Kedua, ketika perempuan menduduki jabatan publik, ada dorongan/hasrat menghidupi keluarga dan kesempatan untuk memperoleh keuntungan. Mengacu pada pernyataan Lord Acton, “power tends to corrupt, absolute power corrupt absolutely”. Dalam situasi dan kesempatan kuasa yang besar, tidak menutupi kemungkinan perempuan melupakan gagasan-gagasan ideal mereka mengenai moral yang dianggap lebih antikorupsi dibandingkan laki-laki.
               
Ketiga, merujuk pada konsep korupsi yang diajukan Transparency International bahwa perilaku korupsi bukan hanya melibatkan pejabat publik, maka perlu dilihat lebih cermat perempuan yang bukan ada di jabatan publik juga berpotensi melakukan perilaku koruptif.

              
Perspektif Gender dalam Problematika Korupsi: Bukan Sekedar Normatif

Integrasi gender dalam melihat problematika korupsi adalah upaya pembauran isu gender ke dalam isu korupsi. Ketika anggapan gerakan antikorupsi cenderung lebih maskulin, perspektif gender semestinya ada untuk menyeimbangkan. Integrasi perspektif gender ini merupakan upaya kelompok Feminis atas ketidakadilan di setiap aspek kehidupan, termasuk upaya pemberantasan korupsi. Dari “ketidakadilan, diskriminasi dan sistem patriarki” inilah semestinya wacana ini berkembang.

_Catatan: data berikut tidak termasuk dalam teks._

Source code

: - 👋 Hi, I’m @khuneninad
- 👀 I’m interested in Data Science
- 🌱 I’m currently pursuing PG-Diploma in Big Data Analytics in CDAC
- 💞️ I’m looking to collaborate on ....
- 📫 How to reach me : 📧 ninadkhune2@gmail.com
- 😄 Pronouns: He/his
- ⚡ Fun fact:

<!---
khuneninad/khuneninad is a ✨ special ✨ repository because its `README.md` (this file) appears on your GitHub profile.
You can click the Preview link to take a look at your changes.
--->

Kita perlu melihat bahwa represi terhadap perempuan merupakan salah satu faktor mengapa perempuan melakukan tindak koruptif. Zero tolerance atas tindak koruptif memang penting dilakukan, tetapi tidak hitam-putih jika dihadapkan pada represi yang dialami perempuan. Satu contoh: seorang pekerja migran dipaksa membayar sejumlah uang oleh calo untuk meloloskan ia bekerja ke luar negeri. Apakah pekerja migran tersebut salah sepenuhnya dan melakukan tindakan koruptif? Untuk menegaskan contoh dan konteks, pekerja migran ini adalah orang tua tunggal dari lima anak di Indramayu. Kebutuhan keluarga, pendidikan dan masa depan anak menjadi pertimbangan ia harus mencari penghidupan yang lebih baik. Bekerja ke luar negeri dengan janji dan jaminan penghasilan  tinggi menjadi tujuan perempuan ini.

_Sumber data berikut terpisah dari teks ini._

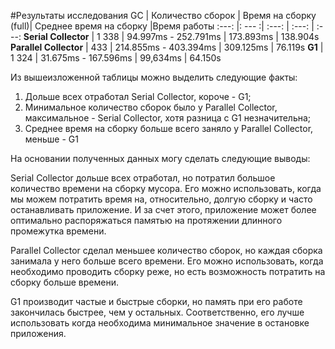 #Результаты исследования
GC | Количество сборок | Время на сборку (full)| Среднее время на сборку |Время работы
:---: |: --- :| :---: | :---: | :---:
**Serial Collector** | 1 338 | 94.997ms - 252.791ms | 173.893ms | 138.904s
**Parallel Collector** | 433 | 214.855ms - 403.394ms | 309.125ms | 76.119s
**G1** | 1 324 | 31.675ms - 167.596ms | 99,634ms | 64.150s

Из вышеизложенной таблицы можно выделить следующие факты:
1. Дольше всех отработал Serial Collector, короче - G1;
2. Минимальное количество сборок было у Parallel Collector,
   максимальное - Serial Collector, хотя разница с G1 незначительна;
3. Среднее время на сборку больше всего заняло у Parallel Collector, меньше - G1

На основании полученных данных могу сделать следующие выводы:

Serial Collector дольше всех отработал, но потратил большое количество времени на сборку мусора.
Его можно использовать, когда мы можем потратить время на, относительно, долгую сборку и часто останавливать
приложение. И за счет этого, приложение может более оптимально распоряжаться памятью на протяжении длинного
промежутка времени.

Parallel Collector сделал меньшее количество сборок, но каждая сборка занимала у него больше всего времени.
Его можно использовать, когда необходимо проводить сборку реже, но есть возможность потратить на сборку больше
времени. 

G1 производит частые и быстрые сборки, но память при его работе закончилась быстрее, чем у остальных.
Соответственно, его лучше использовать когда необходима минимальное значение в остановке приложения.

Pertanyaan reflektif dan kritis yang perlu kita ajukan adalah: apakah seorang perempuan pekerja migran yang membayar calo bisa disamakan dengan Angelina Sondakh yang melakukan tindak korupsi saat dirinya justru adalah wakil rakyat? Wakil rakyat yang tentunya berkelimpahan harta dan kemewahan. Sekaligus wakil rakyat yang semestinya menjadi panutan. Kasat mata kita bisa asumsikan bahwa kehidupan Angelina Sondakh jauh lebih nyaman dan berkecukupan dibandingkan pekerja migran tadi. Keduanya perempuan dan seorang ibu.

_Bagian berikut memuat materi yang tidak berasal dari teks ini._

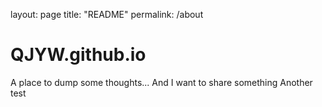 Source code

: layout: page
title: "README"
permalink: /about

# QJYW.github.io
A place to dump some thoughts...
And I want to share something
Another test

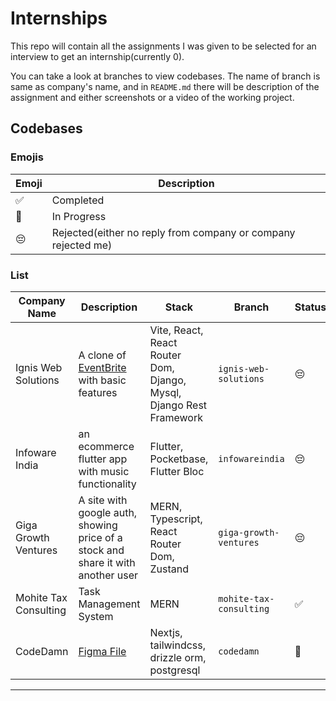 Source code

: # Internships

This repo will contain all the assignments I was given to be selected for an interview to get an internship(currently 0).

You can take a look at branches to view codebases. The name of branch is same as company's name, and in `README.md` there will be description of the assignment and either screenshots or a video of the working project.

## Codebases

### Emojis

| Emoji | Description |
| --- | --- |
| ✅ | Completed |
| 🚧 | In Progress |
| 😔 | Rejected(either no reply from company or company rejected me) |


### List

| Company Name | Description | Stack | Branch | Status | 
--- | --- | --- | --- | ---|
| Ignis Web Solutions | A clone of [EventBrite](https://www.eventbrite.com/) with basic features | Vite, React, React Router Dom, Django, Mysql, Django Rest Framework | `ignis-web-solutions` | 😔 |
| Infoware India | an ecommerce flutter app with music functionality | Flutter, Pocketbase, Flutter Bloc | `infowareindia` | 😔 |
| Giga Growth Ventures | A site with google auth, showing price of a stock and share it with another user | MERN, Typescript, React Router Dom, Zustand | `giga-growth-ventures` | 😔 |
| Mohite Tax Consulting | Task Management System | MERN | `mohite-tax-consulting` | ✅ |
| CodeDamn | [Figma File](https://www.figma.com/file/TXLwYa51OaUfXRjO5AQvL0/Codedamn-Frontend-Assessment?type=design&node-id=0-1&t=xlHj8BWnyVSG68ft-0) | Nextjs, tailwindcss, drizzle orm, postgresql | `codedamn` | 🚧 |
---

Perspektif gender dalam problematika korupsi di Indonesia perlu kita cermati untuk beberapa hal:

Pertama, faktor pendorong seseorang melakukan tindak korupsi adalah: by need, by system and by greed. Ada faktor kebutuhan, ada sistem korup dan keserakahan individu. Dari contoh di atas kita bisa melihat bahwa faktor pendorong mengapa pekerja migran membayar calo adalah karena kebutuhan juga karena sistem yang buruk yang melingkupinya. Sedangkan pada kasus Angelina Sondakh, jelas keserakahan menjadi faktor pemicu. Keserakahannya dijustifikasi oleh gaya hidup, kebutuhan yang berlebih-lebihan, faktor lingkungan peer group, dsb.

Kedua, perspektif gender mencoba menegaskan bahwa perempuan adalah korban dampak korupsi karena pada dasarnya dampak yang dialami oleh perempuan dan laki-laki itu berbeda. Semakin korupsi berkembang dan bertahan, maka ini semakin memperkuat dan melanggengkan ketidaksetaraan dan ketidakadilan gender.  Kenyataan yang terjadi di Indonesia, di tengah sistem patriarki yang sangat “gila” ini, perempuan sangat sedikit memiliki akses kepada kekuasaan ekonomi dan politik, dan akibatnya perempuan tersingkirkan (excluded) dari jaringan yang memungkinkan mereka memiliki akses kepada institusi-institusi atau badan-badan pengambil keputusan atau kebijakan. Pada saat institusi ini dikuasai dan dimonopoli oleh laki-laki, maka pada saat bersamaan memperlihatkan bagaimana perempuan tidak memiliki kekuasaan –seperti laki-laki, untuk memerangi korupsi. Pertanyaan kritis: ada berapa komisioner KPK yang adalah perempuan, misalnya?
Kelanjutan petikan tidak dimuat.